◆ TASK ◆
A single stretch of the material below is to be transcribed exactly, starting at the line with "- Aggregate testing" and ending after the line with "- Specification by example".

◆ SUPPLIED MATERIAL ◆
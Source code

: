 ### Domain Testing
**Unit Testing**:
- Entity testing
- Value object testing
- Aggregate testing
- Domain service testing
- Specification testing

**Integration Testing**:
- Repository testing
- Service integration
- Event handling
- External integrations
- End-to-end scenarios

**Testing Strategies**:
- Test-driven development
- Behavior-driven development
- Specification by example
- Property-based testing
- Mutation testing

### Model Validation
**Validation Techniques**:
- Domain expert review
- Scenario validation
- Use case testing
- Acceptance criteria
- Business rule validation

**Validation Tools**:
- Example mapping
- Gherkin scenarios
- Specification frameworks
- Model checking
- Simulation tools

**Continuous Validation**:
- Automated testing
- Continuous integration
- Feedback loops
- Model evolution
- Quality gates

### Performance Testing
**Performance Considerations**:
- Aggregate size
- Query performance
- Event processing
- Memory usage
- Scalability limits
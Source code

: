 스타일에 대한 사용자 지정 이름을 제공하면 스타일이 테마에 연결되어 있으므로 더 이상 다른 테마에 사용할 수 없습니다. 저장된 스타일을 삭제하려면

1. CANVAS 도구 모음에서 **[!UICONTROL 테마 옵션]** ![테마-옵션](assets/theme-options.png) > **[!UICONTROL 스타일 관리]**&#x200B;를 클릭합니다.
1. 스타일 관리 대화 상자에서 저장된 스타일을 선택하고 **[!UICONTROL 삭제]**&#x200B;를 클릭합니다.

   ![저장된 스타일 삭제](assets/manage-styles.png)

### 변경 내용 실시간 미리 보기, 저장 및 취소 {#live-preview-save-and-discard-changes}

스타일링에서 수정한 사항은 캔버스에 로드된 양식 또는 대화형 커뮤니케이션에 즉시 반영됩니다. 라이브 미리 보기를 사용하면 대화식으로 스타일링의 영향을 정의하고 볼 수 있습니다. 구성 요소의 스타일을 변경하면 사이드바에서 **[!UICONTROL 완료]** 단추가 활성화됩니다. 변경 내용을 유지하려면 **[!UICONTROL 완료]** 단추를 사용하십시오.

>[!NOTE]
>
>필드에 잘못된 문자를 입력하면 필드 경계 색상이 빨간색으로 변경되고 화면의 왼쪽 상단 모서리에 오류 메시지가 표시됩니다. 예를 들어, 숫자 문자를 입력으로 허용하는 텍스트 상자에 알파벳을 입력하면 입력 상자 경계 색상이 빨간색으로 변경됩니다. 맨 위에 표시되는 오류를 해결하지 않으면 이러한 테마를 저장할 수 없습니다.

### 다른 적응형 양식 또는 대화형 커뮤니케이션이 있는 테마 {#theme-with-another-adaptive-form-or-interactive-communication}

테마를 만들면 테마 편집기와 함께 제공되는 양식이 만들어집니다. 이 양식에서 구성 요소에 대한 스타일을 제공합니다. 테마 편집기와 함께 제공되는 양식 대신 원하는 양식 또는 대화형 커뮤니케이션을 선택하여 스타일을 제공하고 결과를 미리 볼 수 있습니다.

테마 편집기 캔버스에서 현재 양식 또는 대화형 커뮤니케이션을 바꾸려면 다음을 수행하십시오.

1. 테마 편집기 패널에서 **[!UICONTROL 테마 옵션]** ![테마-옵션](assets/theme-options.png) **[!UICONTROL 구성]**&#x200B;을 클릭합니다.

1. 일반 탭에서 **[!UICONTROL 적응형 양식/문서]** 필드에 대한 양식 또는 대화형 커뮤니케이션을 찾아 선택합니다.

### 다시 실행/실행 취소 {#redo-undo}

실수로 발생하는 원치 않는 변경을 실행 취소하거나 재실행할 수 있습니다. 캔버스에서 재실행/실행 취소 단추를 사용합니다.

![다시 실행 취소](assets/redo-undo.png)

◆ OUTPUT OF THE TASK ◆
- Aggregate testing
- Domain service testing
- Specification testing

**Integration Testing**:
- Repository testing
- Service integration
- Event handling
- External integrations
- End-to-end scenarios

**Testing Strategies**:
- Test-driven development
- Behavior-driven development
- Specification by example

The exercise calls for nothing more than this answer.